Give the data below again exactly as written, without its pictures.
───
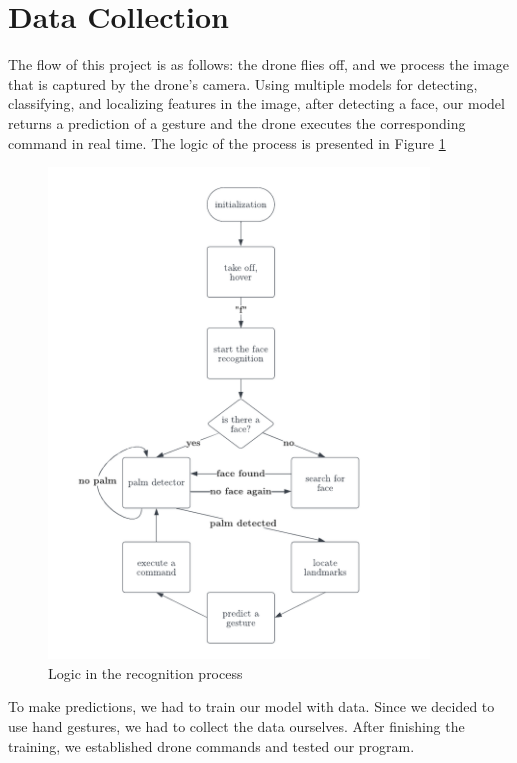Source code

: \section{Data Collection}
The flow of this project is as follows: the drone flies off, and we process the image that is captured by the drone's camera. Using multiple models for detecting, classifying, and localizing features in the image, after detecting a face, our model returns a prediction of a gesture and the drone executes the corresponding command in real time. The logic of the process is presented in Figure \ref{fig:flowchart}


\begin{figure}
	\centering
	\includegraphics[width = 0.9\textwidth]{images/flowchart.pdf}
	\caption{Logic in the recognition process}
	\label{fig:flowchart}
\end{figure}


To make predictions, we had to train our model with data. Since we decided to use hand gestures, we had to collect the data ourselves. After finishing the training, we established drone commands and tested our program.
───
→ Expected answer:
Source code

: \section{Data Collection}
The flow of this project is as follows: the drone flies off, and we process the image that is captured by the drone's camera. Using multiple models for detecting, classifying, and localizing features in the image, after detecting a face, our model returns a prediction of a gesture and the drone executes the corresponding command in real time. The logic of the process is presented in Figure \ref{fig:flowchart}


\begin{figure}
	\centering
	\includegraphics[width = 0.9\textwidth]{images/flowchart.pdf}
	\caption{Logic in the recognition process}
	\label{fig:flowchart}
\end{figure}


To make predictions, we had to train our model with data. Since we decided to use hand gestures, we had to collect the data ourselves. After finishing the training, we established drone commands and tested our program.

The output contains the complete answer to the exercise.